Whom we seek

We seek people with these isolated limb malformations:

  • Arachnodactyly—Unusually long fingers compared to the length of the palm, also called achromachia.
  • Brachydactyly—Shortness of the fingers and/or toes relative to the length of other long bones.
  • Camptodactyly—A permanent flexion of one or more fingers.
  • Clinodactyly—A bend of the fifth finger (the pinky finger) towards the fourth finger.
  • Club foot—An inward twist and turn of the foot, also known as talipes equinovarus.
  • Congenital radial head dislocation—A dislocation of the elbow that may impede proper bending and flexing.
  • Congenital radioulnar synostosis—An abnormal development of the joints.
  • Isolated limb malformation—A limb malformation that occurs in the absence of any other clinical problem. It can also be referred to as a non-syndromic limb malformation.
  • Polydactyly—A presence of more than five fingers or toes on one hand or foot. The extra digit may consist of soft tissue, bone without joints, or a working digit.
  • Reduction anomalies—Less than five fingers or toes on one hand or foot.
  • Split hand and foot—An absence or one or more central digits of the hand or foot, also known as cleft hand or ectrodactyly.
  • Syndactyly—A fusion or webbing of digits. It can involve bones or only soft tissue.

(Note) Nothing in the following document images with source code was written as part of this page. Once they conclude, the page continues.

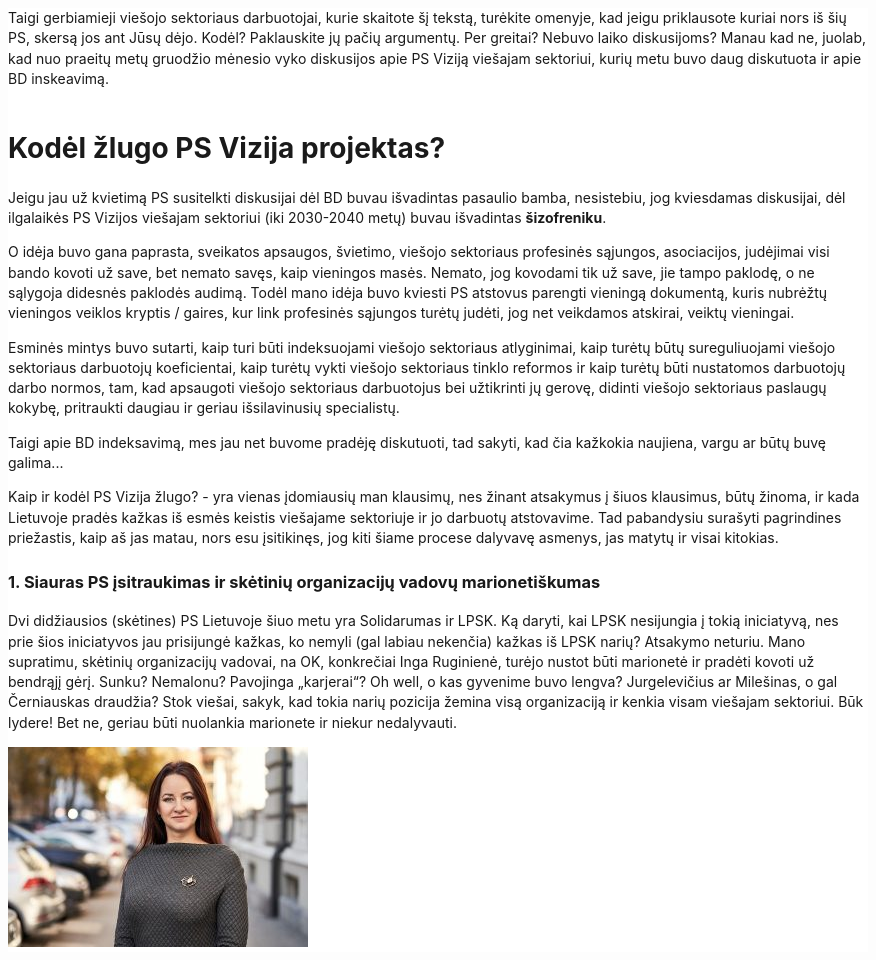 Taigi gerbiamieji viešojo sektoriaus darbuotojai, kurie skaitote šį tekstą, turėkite omenyje, kad jeigu priklausote kuriai nors iš šių PS, skersą jos ant Jūsų dėjo. Kodėl? Paklauskite jų pačių argumentų. Per greitai? Nebuvo laiko diskusijoms? Manau kad ne, juolab, kad nuo praeitų metų gruodžio mėnesio vyko diskusijos apie PS Viziją viešajam sektoriui, kurių metu buvo daug diskutuota ir apie BD inskeavimą.

# Kodėl žlugo PS Vizija projektas?

Jeigu jau už kvietimą PS susitelkti diskusijai dėl BD buvau išvadintas pasaulio bamba, nesistebiu, jog kviesdamas diskusijai, dėl ilgalaikės PS Vizijos viešajam sektoriui (iki 2030-2040 metų) buvau išvadintas **šizofreniku**.

O idėja buvo gana paprasta, sveikatos apsaugos, švietimo, viešojo sektoriaus profesinės sąjungos, asociacijos, judėjimai visi bando kovoti už save, bet nemato savęs, kaip vieningos masės. Nemato, jog kovodami tik už save, jie tampo paklodę, o ne sąlygoja didesnės paklodės audimą. Todėl mano idėja buvo kviesti PS atstovus parengti vieningą dokumentą, kuris nubrėžtų vieningos veiklos kryptis / gaires, kur link profesinės sąjungos turėtų judėti, jog net veikdamos atskirai, veiktų vieningai.

Esminės mintys buvo sutarti, kaip turi būti indeksuojami viešojo sektoriaus atlyginimai, kaip turėtų būtų sureguliuojami viešojo sektoriaus darbuotojų koeficientai, kaip turėtų vykti viešojo sektoriaus tinklo reformos ir kaip turėtų būti nustatomos darbuotojų darbo normos, tam, kad apsaugoti viešojo sektoriaus darbuotojus bei užtikrinti jų gerovę, didinti viešojo sektoriaus paslaugų kokybę, pritraukti daugiau ir geriau išsilavinusių specialistų.

Taigi apie BD indeksavimą, mes jau net buvome pradėję diskutuoti, tad sakyti, kad čia kažkokia naujiena, vargu ar būtų buvę galima...

Kaip ir kodėl PS Vizija žlugo? - yra vienas įdomiausių man klausimų, nes žinant atsakymus į šiuos klausimus, būtų žinoma, ir kada Lietuvoje pradės kažkas iš esmės keistis viešajame sektoriuje ir jo darbuotų atstovavime. Tad pabandysiu surašyti pagrindines priežastis, kaip aš jas matau, nors esu įsitikinęs, jog kiti šiame procese dalyvavę asmenys, jas matytų ir visai kitokias.

### 1. Siauras PS įsitraukimas ir skėtinių organizacijų vadovų marionetiškumas

Dvi didžiausios (skėtines) PS Lietuvoje šiuo metu yra Solidarumas ir LPSK. Ką daryti, kai LPSK nesijungia į tokią iniciatyvą, nes prie šios iniciatyvos jau prisijungė kažkas, ko nemyli (gal labiau nekenčia) kažkas iš LPSK narių?  Atsakymo neturiu. Mano supratimu, skėtinių organizacijų vadovai, na OK, konkrečiai Inga Ruginienė, turėjo nustot būti marionetė ir pradėti kovoti už bendrąjį gėrį. Sunku? Nemalonu? Pavojinga „karjerai“? Oh well, o kas gyvenime buvo lengva? Jurgelevičius ar Milešinas, o gal Černiauskas draudžia? Stok viešai, sakyk, kad tokia  narių pozicija žemina visą organizaciją ir kenkia visam viešajam sektoriui. Būk lydere! Bet ne, geriau būti nuolankia marionete ir niekur nedalyvauti.

![](/assets/2020/06/13/ruginiene.jpeg)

You’re likely eligible to participate in our study if:

  • Your limb malformation is not associated with any other clinical problems, i.e., it is an isolated/non-syndromic limb malformation.
  • You have a family history of limb malformations.
  • Your mother had a normal pregnancy.
  • Your limb malformation is symmetrical (on both the right and left hands or feet).